Stored data entries:

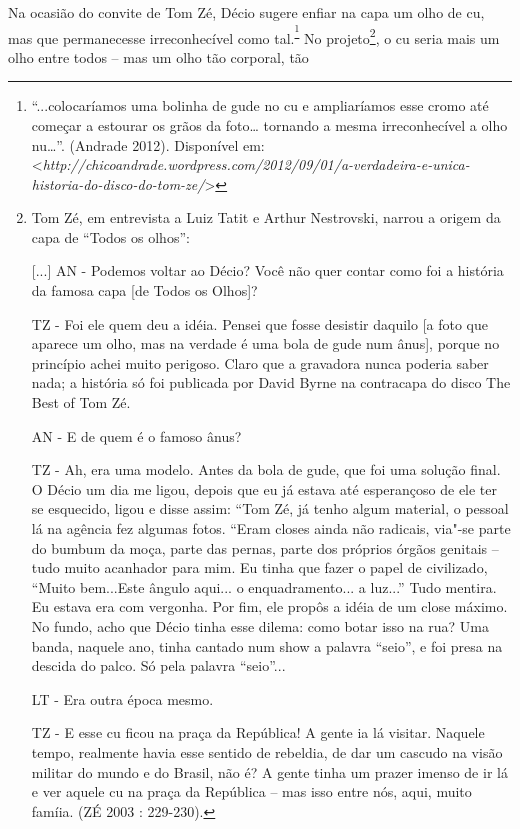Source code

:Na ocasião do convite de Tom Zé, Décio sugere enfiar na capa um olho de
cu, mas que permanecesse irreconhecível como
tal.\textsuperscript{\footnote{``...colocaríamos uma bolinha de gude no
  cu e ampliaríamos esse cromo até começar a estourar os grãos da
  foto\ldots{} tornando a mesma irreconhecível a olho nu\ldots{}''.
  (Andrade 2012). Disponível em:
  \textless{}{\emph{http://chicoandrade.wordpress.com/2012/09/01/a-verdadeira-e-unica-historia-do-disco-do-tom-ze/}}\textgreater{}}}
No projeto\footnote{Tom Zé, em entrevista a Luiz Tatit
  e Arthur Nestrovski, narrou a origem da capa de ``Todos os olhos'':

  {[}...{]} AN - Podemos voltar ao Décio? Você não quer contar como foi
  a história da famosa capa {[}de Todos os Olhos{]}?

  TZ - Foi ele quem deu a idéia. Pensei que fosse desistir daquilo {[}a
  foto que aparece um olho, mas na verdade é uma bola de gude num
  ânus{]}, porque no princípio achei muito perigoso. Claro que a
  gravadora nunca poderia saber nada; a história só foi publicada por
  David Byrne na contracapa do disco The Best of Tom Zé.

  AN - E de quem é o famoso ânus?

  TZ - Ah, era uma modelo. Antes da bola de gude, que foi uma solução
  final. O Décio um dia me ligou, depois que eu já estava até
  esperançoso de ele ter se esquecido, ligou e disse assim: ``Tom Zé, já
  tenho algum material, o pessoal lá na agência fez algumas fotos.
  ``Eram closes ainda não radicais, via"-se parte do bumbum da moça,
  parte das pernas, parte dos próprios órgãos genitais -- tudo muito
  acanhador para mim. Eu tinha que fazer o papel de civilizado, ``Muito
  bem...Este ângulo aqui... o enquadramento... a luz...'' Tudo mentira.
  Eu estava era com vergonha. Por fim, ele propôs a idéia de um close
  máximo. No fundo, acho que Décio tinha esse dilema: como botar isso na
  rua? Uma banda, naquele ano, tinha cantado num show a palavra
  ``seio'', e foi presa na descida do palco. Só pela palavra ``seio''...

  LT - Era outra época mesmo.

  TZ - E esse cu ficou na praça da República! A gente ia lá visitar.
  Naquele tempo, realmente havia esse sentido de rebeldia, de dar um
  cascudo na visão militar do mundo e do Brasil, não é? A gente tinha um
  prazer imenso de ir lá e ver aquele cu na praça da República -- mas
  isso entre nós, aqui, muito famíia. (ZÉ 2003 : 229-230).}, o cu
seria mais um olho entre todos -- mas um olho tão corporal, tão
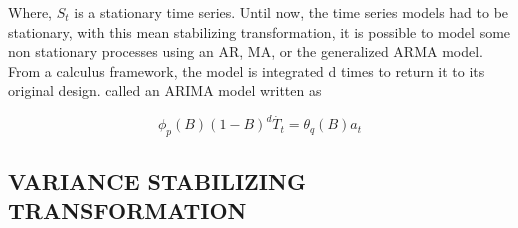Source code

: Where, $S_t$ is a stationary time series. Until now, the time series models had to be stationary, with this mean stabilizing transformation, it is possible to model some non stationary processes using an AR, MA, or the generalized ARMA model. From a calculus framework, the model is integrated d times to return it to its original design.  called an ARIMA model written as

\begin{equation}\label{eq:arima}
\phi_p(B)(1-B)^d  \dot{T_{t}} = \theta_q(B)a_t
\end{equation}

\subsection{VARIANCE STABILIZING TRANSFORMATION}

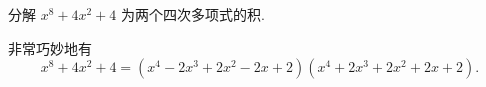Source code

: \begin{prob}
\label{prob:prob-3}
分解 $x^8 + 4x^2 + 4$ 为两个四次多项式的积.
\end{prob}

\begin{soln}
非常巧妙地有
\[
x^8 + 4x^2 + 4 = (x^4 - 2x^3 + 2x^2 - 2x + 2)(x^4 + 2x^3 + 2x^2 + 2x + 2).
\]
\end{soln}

● **Task to complete**
The entries above hold the needed span. Transcribe exactly the lines from the one with "tornando a mesma" to the one with "final. O Décio", both included.

● **Answer area**
  foto\ldots{} tornando a mesma irreconhecível a olho nu\ldots{}''.
  (Andrade 2012). Disponível em:
  \textless{}{\emph{http://chicoandrade.wordpress.com/2012/09/01/a-verdadeira-e-unica-historia-do-disco-do-tom-ze/}}\textgreater{}}}
No projeto\footnote{Tom Zé, em entrevista a Luiz Tatit
  e Arthur Nestrovski, narrou a origem da capa de ``Todos os olhos'':

  {[}...{]} AN - Podemos voltar ao Décio? Você não quer contar como foi
  a história da famosa capa {[}de Todos os Olhos{]}?

  TZ - Foi ele quem deu a idéia. Pensei que fosse desistir daquilo {[}a
  foto que aparece um olho, mas na verdade é uma bola de gude num
  ânus{]}, porque no princípio achei muito perigoso. Claro que a
  gravadora nunca poderia saber nada; a história só foi publicada por
  David Byrne na contracapa do disco The Best of Tom Zé.

  AN - E de quem é o famoso ânus?

  TZ - Ah, era uma modelo. Antes da bola de gude, que foi uma solução
  final. O Décio um dia me ligou, depois que eu já estava até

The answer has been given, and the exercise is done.